| Supplied information |
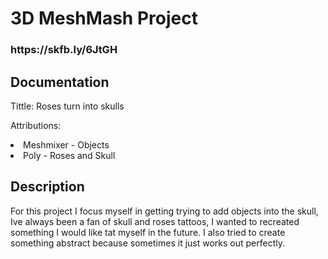 <h1>3D MeshMash Project</<h1>
  <h3>https://skfb.ly/6JtGH</h3>
 
 <h2>Documentation</h2>
<p>Tittle: Roses turn into skulls</p>
<p>Attributions:</p>
<li>Meshmixer - Objects</li>
<li>Poly - Roses and Skull</li>

<h2>Description</h2>
<p>For this project I focus myself in getting trying to add objects into the skull, Ive always been a fan of skull and roses tattoos, I wanted to recreated something I would like tat myself in the future. I also tried to create something abstract because sometimes it just works out perfectly.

| Task requirements |
Using the word "into" as the filter, copy each matching line from the material.

| Answer for the task |
<p>Tittle: Roses turn into skulls</p>
<p>For this project I focus myself in getting trying to add objects into the skull, Ive always been a fan of skull and roses tattoos, I wanted to recreated something I would like tat myself in the future. I also tried to create something abstract because sometimes it just works out perfectly.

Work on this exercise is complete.